Here are four people just to illustrate the point:-
TOM was a quiet man, a keen gardener. He took over the extensive greenhouse and grew salad crops for the restaurant. His tomatoes were his pride and joy. Over the years he won medals and certificates galore. A glass cabinet in the entrance hall of the scheme houses a big silver cup which was awarded to Princethorpe Court at ExtraCare’s first “Garden in Bloom” competition. In the years to follow we realised that rewarding outstanding talent with small prizes was a way of reinforcing the message that residents had great skill and could still achieve a lot in later life.
JACK AND MABEL looked life in the face and overcame any difficulties they had with a smile. At well over 70, they regularly flew to Canada to visit their children and grandchildren. They were the life and soul of any party, in fact I first met Jack when he was bashing himself over the head with a tin tray and singing an old music hall song. Playing the spoons was another favourite of his.
Jack fell in the empty bath overnight when he had got out of bed to go to the toilet. He couldn’t get back out and Mabel could not hear him shouting for help, so he spent the rest of the night sleeping in the bath. Then he got a lecture from Mabel in the morning for being so clumsy. By the way, Jack had a tin leg, which he wasn’t wearing at the time.
In fact it was his tin leg that brought them together. In Coventry during the war, they were both running to get into an air raid shelter. Jack was slow because of his tin leg and when he got to the top of the stairs down into the shelter, he tripped and tumbled down the steps and landed on Mabel. That’s how they first met – they were married for over fifty years – so Jack said he must have fallen for Mabel in a big way !
JOY KING moved into Princethorpe Court when it opened and still lives there today – over 20 years later. I first met Joy when we played in a Christmas pantomime together. She was the Fairy Queen — I think I was the bad guy. I later found that Joy had come from a theatrical background. Her father ran a travelling repertory theatre and Joy had to look after her baby sister while her mother and father were performing twice a day in plays. They lived an itinerant life moving from one theatrical digs to another. It was a hard life and Joy had a poor education because they never were in one school for more than a few weeks.

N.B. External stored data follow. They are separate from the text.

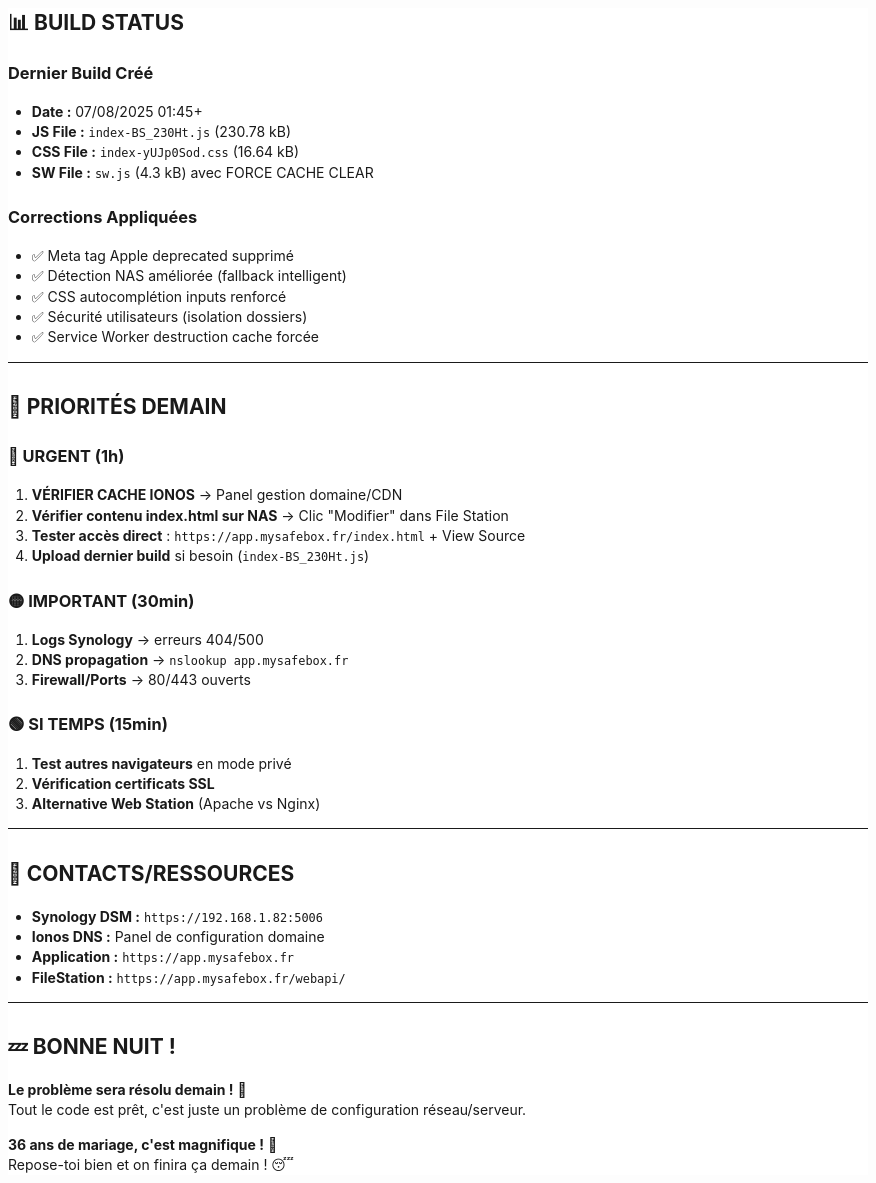 ## 📊 **BUILD STATUS**

### **Dernier Build Créé**

- **Date :** 07/08/2025 01:45+
- **JS File :** `index-BS_230Ht.js` (230.78 kB)
- **CSS File :** `index-yUJp0Sod.css` (16.64 kB)
- **SW File :** `sw.js` (4.3 kB) avec FORCE CACHE CLEAR

### **Corrections Appliquées**

- ✅ Meta tag Apple deprecated supprimé
- ✅ Détection NAS améliorée (fallback intelligent)
- ✅ CSS autocomplétion inputs renforcé
- ✅ Sécurité utilisateurs (isolation dossiers)
- ✅ Service Worker destruction cache forcée

---

## 🎯 **PRIORITÉS DEMAIN**

### **🔴 URGENT (1h)**

1. **VÉRIFIER CACHE IONOS** → Panel gestion domaine/CDN
2. **Vérifier contenu index.html sur NAS** → Clic "Modifier" dans File Station
3. **Tester accès direct** : `https://app.mysafebox.fr/index.html` + View Source
4. **Upload dernier build** si besoin (`index-BS_230Ht.js`)

### **🟡 IMPORTANT (30min)**

1. **Logs Synology** → erreurs 404/500
2. **DNS propagation** → `nslookup app.mysafebox.fr`
3. **Firewall/Ports** → 80/443 ouverts

### **🟢 SI TEMPS (15min)**

1. **Test autres navigateurs** en mode privé
2. **Vérification certificats SSL**
3. **Alternative Web Station** (Apache vs Nginx)

---

## 📱 **CONTACTS/RESSOURCES**

- **Synology DSM :** `https://192.168.1.82:5006`
- **Ionos DNS :** Panel de configuration domaine
- **Application :** `https://app.mysafebox.fr`
- **FileStation :** `https://app.mysafebox.fr/webapi/`

---

## 💤 **BONNE NUIT !**

**Le problème sera résolu demain !** 🚀  
Tout le code est prêt, c'est juste un problème de configuration réseau/serveur.

**36 ans de mariage, c'est magnifique !** 🎉  
Repose-toi bien et on finira ça demain ! 😴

Joy joined in all the activities at Princethorpe and one of her proudest days was when she was awarded a degree from the University of ExtraCare for having completed a computer course.
There are hundreds of stories like these which just goes to show that “Everyone has a Story to Tell”. This was the title of a book we published to celebrate the lives of our residents after the first five years of ExtraCare.
The hard evidence to show that this model works is only becoming clear nearly 30 years after Princethorpe Court was conceived :-
- Residents who move into residential care on average only live four more years – in ExtraCare housing the average length of stay is 14 years.
- The average age of ExtraCare residents is between 75 and 80. When asked how old they feel, most residents say they feel between 10 and 20 years younger than they actually are.